What needs to be done: Show all lines of the listing that hold the word "IllegalAccessException".

Start of Block

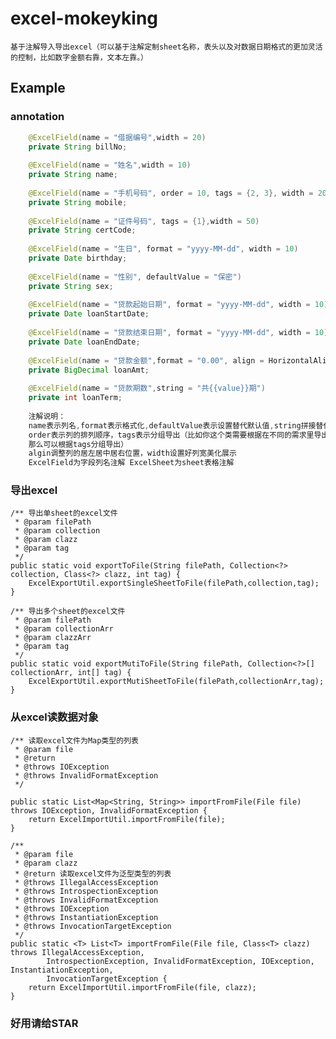 # excel-mokeyking
	基于注解导入导出excel（可以基于注解定制sheet名称，表头以及对数据日期格式的更加灵活的控制，比如数字金额右靠，文本左靠。）

## Example

### annotation
```java
    @ExcelField(name = "借据编号",width = 20)
	private String billNo;
	
    @ExcelField(name = "姓名",width = 10)
	private String name;
	
    @ExcelField(name = "手机号码", order = 10, tags = {2, 3}, width = 20)
	private String mobile;
	
    @ExcelField(name = "证件号码", tags = {1},width = 50)
	private String certCode;
	
    @ExcelField(name = "生日", format = "yyyy-MM-dd", width = 10)
	private Date birthday;
	
    @ExcelField(name = "性别", defaultValue = "保密")
	private String sex;
	
    @ExcelField(name = "贷款起始日期", format = "yyyy-MM-dd", width = 10)
	private Date loanStartDate;
    
    @ExcelField(name = "贷款结束日期", format = "yyyy-MM-dd", width = 10)
	private Date loanEndDate;
    
    @ExcelField(name = "贷款金额",format = "0.00", align = HorizontalAlignment.RIGHT, width = 10)
	private BigDecimal loanAmt;
	
    @ExcelField(name = "贷款期数",string = "共{{value}}期")
	private int loanTerm;
    
    注解说明：
    name表示列名,format表示格式化,defaultValue表示设置替代默认值,string拼接替代字符串，
    order表示列的排列顺序，tags表示分组导出（比如你这个类需要根据在不同的需求里导出的字段不同，
    那么可以根据tags分组导出）
    algin调整列的居左居中居右位置，width设置好列宽美化展示
    ExcelField为字段列名注解 ExcelSheet为sheet表格注解
```
### 导出excel

    /** 导出单sheet的excel文件
     * @param filePath
     * @param collection
     * @param clazz
     * @param tag
     */
    public static void exportToFile(String filePath, Collection<?> collection, Class<?> clazz, int tag) {
    	ExcelExportUtil.exportSingleSheetToFile(filePath,collection,tag);
    } 

    /** 导出多个sheet的excel文件
     * @param filePath
     * @param collectionArr
     * @param clazzArr
     * @param tag
     */
    public static void exportMutiToFile(String filePath, Collection<?>[] collectionArr, int[] tag) {
    	ExcelExportUtil.exportMutiSheetToFile(filePath,collectionArr,tag);
    } 
### 从excel读数据对象

    /** 读取excel文件为Map类型的列表
     * @param file
     * @return
     * @throws IOException
     * @throws InvalidFormatException
     */
	
    public static List<Map<String, String>> importFromFile(File file) throws IOException, InvalidFormatException {
        return ExcelImportUtil.importFromFile(file);
    }

    /**
     * @param file
     * @param clazz
     * @return 读取excel文件为泛型类型的列表
     * @throws IllegalAccessException
     * @throws IntrospectionException
     * @throws InvalidFormatException
     * @throws IOException
     * @throws InstantiationException
     * @throws InvocationTargetException
     */
    public static <T> List<T> importFromFile(File file, Class<T> clazz) throws IllegalAccessException,
            IntrospectionException, InvalidFormatException, IOException, InstantiationException,
            InvocationTargetException {
        return ExcelImportUtil.importFromFile(file, clazz);
    }
    
### 好用请给STAR
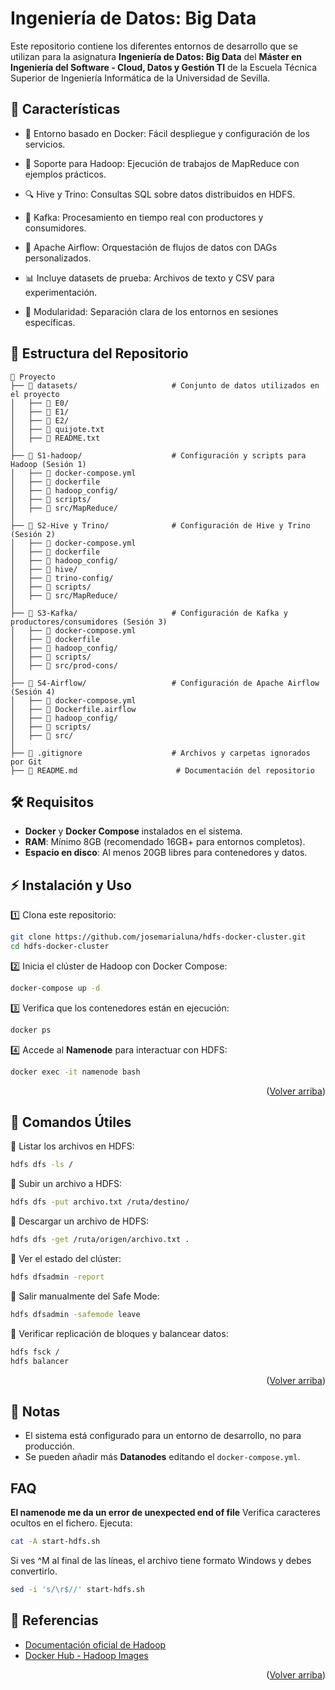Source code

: <a name="readme-top"></a>
# Ingeniería de Datos: Big Data

Este repositorio contiene los diferentes entornos de desarrollo que se utilizan para la asignatura **Ingeniería de Datos: Big Data** del **Máster en Ingeniería del Software - Cloud, Datos y Gestión TI** de la Escuela Técnica Superior de Ingeniería Informática de la Universidad de Sevilla.

## 🚀 Características  

- 📌 Entorno basado en Docker: Fácil despliegue y configuración de los servicios.

- 📁 Soporte para Hadoop: Ejecución de trabajos de MapReduce con ejemplos prácticos.

- 🔍 Hive y Trino: Consultas SQL sobre datos distribuidos en HDFS.

- 📡 Kafka: Procesamiento en tiempo real con productores y consumidores.

- 🚀 Apache Airflow: Orquestación de flujos de datos con DAGs personalizados.

- 📊 Incluye datasets de prueba: Archivos de texto y CSV para experimentación.

- 🔄 Modularidad: Separación clara de los entornos en sesiones específicas. 


## 📂 Estructura del Repositorio  

```
📂 Proyecto
├── 📂 datasets/                     # Conjunto de datos utilizados en el proyecto
│   ├── 📂 E0/
│   ├── 📂 E1/
│   ├── 📂 E2/
│   ├── 📄 quijote.txt
│   ├── 📄 README.txt
│
├── 📂 S1-hadoop/                    # Configuración y scripts para Hadoop (Sesión 1)
│   ├── 📄 docker-compose.yml
│   ├── 📄 dockerfile
│   ├── 📂 hadoop_config/
│   ├── 📂 scripts/
│   ├── 📂 src/MapReduce/
│
├── 📂 S2-Hive y Trino/              # Configuración de Hive y Trino (Sesión 2)
│   ├── 📄 docker-compose.yml
│   ├── 📄 dockerfile
│   ├── 📂 hadoop_config/
│   ├── 📂 hive/
│   ├── 📂 trino-config/
│   ├── 📂 scripts/
│   ├── 📂 src/MapReduce/
│
├── 📂 S3-Kafka/                     # Configuración de Kafka y productores/consumidores (Sesión 3)
│   ├── 📄 docker-compose.yml
│   ├── 📄 dockerfile
│   ├── 📂 hadoop_config/
│   ├── 📂 scripts/
│   ├── 📂 src/prod-cons/
│
├── 📂 S4-Airflow/                   # Configuración de Apache Airflow (Sesión 4)
│   ├── 📄 docker-compose.yml
│   ├── 📄 Dockerfile.airflow
│   ├── 📂 hadoop_config/
│   ├── 📂 scripts/
│   ├── 📂 src/
│
├── 📄 .gitignore                    # Archivos y carpetas ignorados por Git
├── 📄 README.md                      # Documentación del repositorio
```

## 🛠️ Requisitos  

- **Docker** y **Docker Compose** instalados en el sistema.  
- **RAM**: Mínimo 8GB (recomendado 16GB+ para entornos completos).
- **Espacio en disco**: Al menos 20GB libres para contenedores y datos.

## ⚡ Instalación y Uso  

1️⃣ Clona este repositorio:  
```sh
git clone https://github.com/josemarialuna/hdfs-docker-cluster.git
cd hdfs-docker-cluster
```

2️⃣ Inicia el clúster de Hadoop con Docker Compose:  
```sh
docker-compose up -d
```

3️⃣ Verifica que los contenedores están en ejecución:  
```sh
docker ps
```

4️⃣ Accede al **Namenode** para interactuar con HDFS:  
```sh
docker exec -it namenode bash
```
<p align="right">(<a href="#readme-top">Volver arriba</a>)</p>

## 📌 Comandos Útiles  

🔹 Listar los archivos en HDFS:  
```sh
hdfs dfs -ls /
```

🔹 Subir un archivo a HDFS:  
```sh
hdfs dfs -put archivo.txt /ruta/destino/
```

🔹 Descargar un archivo de HDFS:  
```sh
hdfs dfs -get /ruta/origen/archivo.txt .
```

🔹 Ver el estado del clúster:  
```sh
hdfs dfsadmin -report
```

🔹 Salir manualmente del Safe Mode: 
```sh
hdfs dfsadmin -safemode leave
```

🔹 Verificar replicación de bloques y balancear datos:
```sh
hdfs fsck /
hdfs balancer
```



<p align="right">(<a href="#readme-top">Volver arriba</a>)</p>


## 📝 Notas  

- El sistema está configurado para un entorno de desarrollo, no para producción.  
- Se pueden añadir más **Datanodes** editando el `docker-compose.yml`.  

##  FAQ  
**El namenode me da un error de unexpected end of file**
Verifica caracteres ocultos en el fichero. Ejecuta:
```sh
cat -A start-hdfs.sh
```
Si ves ^M al final de las líneas, el archivo tiene formato Windows y debes convertirlo.
```sh
sed -i 's/\r$//' start-hdfs.sh
```


## 📖 Referencias  

- [Documentación oficial de Hadoop](https://hadoop.apache.org/docs/stable/)  
- [Docker Hub - Hadoop Images](https://hub.docker.com/)  

<p align="right">(<a href="#readme-top">Volver arriba</a>)</p>


<!-- MARKDOWN LINKS & IMAGES -->
<!-- https://www.markdownguide.org/basic-syntax/#reference-style-links -->
[contributors-shield]: https://img.shields.io/github/contributors/josemarialuna/hdfs-docker-cluster.svg?style=for-the-badge
[contributors-url]: https://github.com/josemarialuna/hdfs-docker-cluster/graphs/contributors
[forks-shield]: https://img.shields.io/github/forks/josemarialuna/hdfs-docker-cluster.svg?style=for-the-badge
[forks-url]: https://github.com/josemarialuna/hdfs-docker-cluster/network/members
[stars-shield]: https://img.shields.io/github/stars/josemarialuna/hdfs-docker-cluster.svg?style=for-the-badge
[stars-url]: https://github.com/josemarialuna/hdfs-docker-cluster/stargazers
[issues-shield]: https://img.shields.io/github/issues/josemarialuna/hdfs-docker-cluster.svg?style=for-the-badge
[issues-url]: https://github.com/josemarialuna/hdfs-docker-cluster/issues
[license-shield]: https://img.shields.io/github/license/josemarialuna/hdfs-docker-cluster.svg?style=for-the-badge
[license-url]: https://github.com/josemarialuna/hdfs-docker-cluster/blob/master/LICENSE.txt
[personal-shield]: https://img.shields.io/badge/Personal%20Site-555?style=for-the-badge
[personal-url]: https://josemarialuna.com
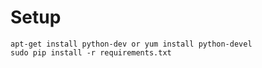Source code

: Setup
=====

```
apt-get install python-dev or yum install python-devel
sudo pip install -r requirements.txt
```
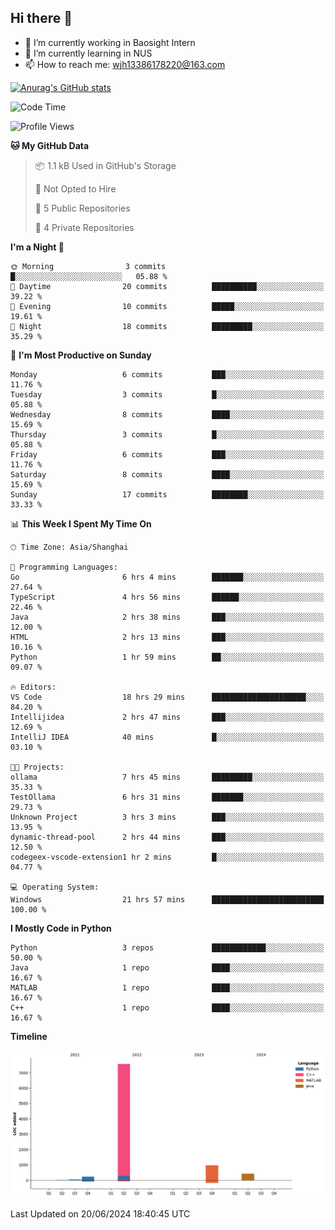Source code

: ## Hi there 👋

- 🔭 I’m currently working in Baosight Intern
- 🌱 I’m currently learning in NUS
- 📫 How to reach me: wjh13386178220@163.com

[![Anurag's GitHub stats](https://github-readme-stats.vercel.app/api?username=wuhu-wang)](https://github.com/anuraghazra/github-readme-stats)

<!--START_SECTION:waka-->
![Code Time](http://img.shields.io/badge/Code%20Time-45%20hrs%2018%20mins-blue)

![Profile Views](http://img.shields.io/badge/Profile%20Views-1-blue)

**🐱 My GitHub Data** 

> 📦 1.1 kB Used in GitHub's Storage 
 > 
> 🚫 Not Opted to Hire
 > 
> 📜 5 Public Repositories 
 > 
> 🔑 4 Private Repositories 
 > 
**I'm a Night 🦉** 

```text
🌞 Morning                3 commits           █░░░░░░░░░░░░░░░░░░░░░░░░   05.88 % 
🌆 Daytime                20 commits          ██████████░░░░░░░░░░░░░░░   39.22 % 
🌃 Evening                10 commits          █████░░░░░░░░░░░░░░░░░░░░   19.61 % 
🌙 Night                  18 commits          █████████░░░░░░░░░░░░░░░░   35.29 % 
```
📅 **I'm Most Productive on Sunday** 

```text
Monday                   6 commits           ███░░░░░░░░░░░░░░░░░░░░░░   11.76 % 
Tuesday                  3 commits           █░░░░░░░░░░░░░░░░░░░░░░░░   05.88 % 
Wednesday                8 commits           ████░░░░░░░░░░░░░░░░░░░░░   15.69 % 
Thursday                 3 commits           █░░░░░░░░░░░░░░░░░░░░░░░░   05.88 % 
Friday                   6 commits           ███░░░░░░░░░░░░░░░░░░░░░░   11.76 % 
Saturday                 8 commits           ████░░░░░░░░░░░░░░░░░░░░░   15.69 % 
Sunday                   17 commits          ████████░░░░░░░░░░░░░░░░░   33.33 % 
```


📊 **This Week I Spent My Time On** 

```text
🕑︎ Time Zone: Asia/Shanghai

💬 Programming Languages: 
Go                       6 hrs 4 mins        ███████░░░░░░░░░░░░░░░░░░   27.64 % 
TypeScript               4 hrs 56 mins       ██████░░░░░░░░░░░░░░░░░░░   22.46 % 
Java                     2 hrs 38 mins       ███░░░░░░░░░░░░░░░░░░░░░░   12.00 % 
HTML                     2 hrs 13 mins       ███░░░░░░░░░░░░░░░░░░░░░░   10.16 % 
Python                   1 hr 59 mins        ██░░░░░░░░░░░░░░░░░░░░░░░   09.07 % 

🔥 Editors: 
VS Code                  18 hrs 29 mins      █████████████████████░░░░   84.20 % 
Intellijidea             2 hrs 47 mins       ███░░░░░░░░░░░░░░░░░░░░░░   12.69 % 
IntelliJ IDEA            40 mins             █░░░░░░░░░░░░░░░░░░░░░░░░   03.10 % 

🐱‍💻 Projects: 
ollama                   7 hrs 45 mins       █████████░░░░░░░░░░░░░░░░   35.33 % 
TestOllama               6 hrs 31 mins       ███████░░░░░░░░░░░░░░░░░░   29.73 % 
Unknown Project          3 hrs 3 mins        ███░░░░░░░░░░░░░░░░░░░░░░   13.95 % 
dynamic-thread-pool      2 hrs 44 mins       ███░░░░░░░░░░░░░░░░░░░░░░   12.50 % 
codegeex-vscode-extension1 hr 2 mins         █░░░░░░░░░░░░░░░░░░░░░░░░   04.77 % 

💻 Operating System: 
Windows                  21 hrs 57 mins      █████████████████████████   100.00 % 
```

**I Mostly Code in Python** 

```text
Python                   3 repos             ████████████░░░░░░░░░░░░░   50.00 % 
Java                     1 repo              ████░░░░░░░░░░░░░░░░░░░░░   16.67 % 
MATLAB                   1 repo              ████░░░░░░░░░░░░░░░░░░░░░   16.67 % 
C++                      1 repo              ████░░░░░░░░░░░░░░░░░░░░░   16.67 % 
```



**Timeline**

![Lines of Code chart](https://raw.githubusercontent.com/wuhu-wang/wuhu-wang/main/assets/bar_graph.png)


 Last Updated on 20/06/2024 18:40:45 UTC
<!--END_SECTION:waka-->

End of Block

Solution to this exercise:
     * @throws IllegalAccessException
    public static <T> List<T> importFromFile(File file, Class<T> clazz) throws IllegalAccessException,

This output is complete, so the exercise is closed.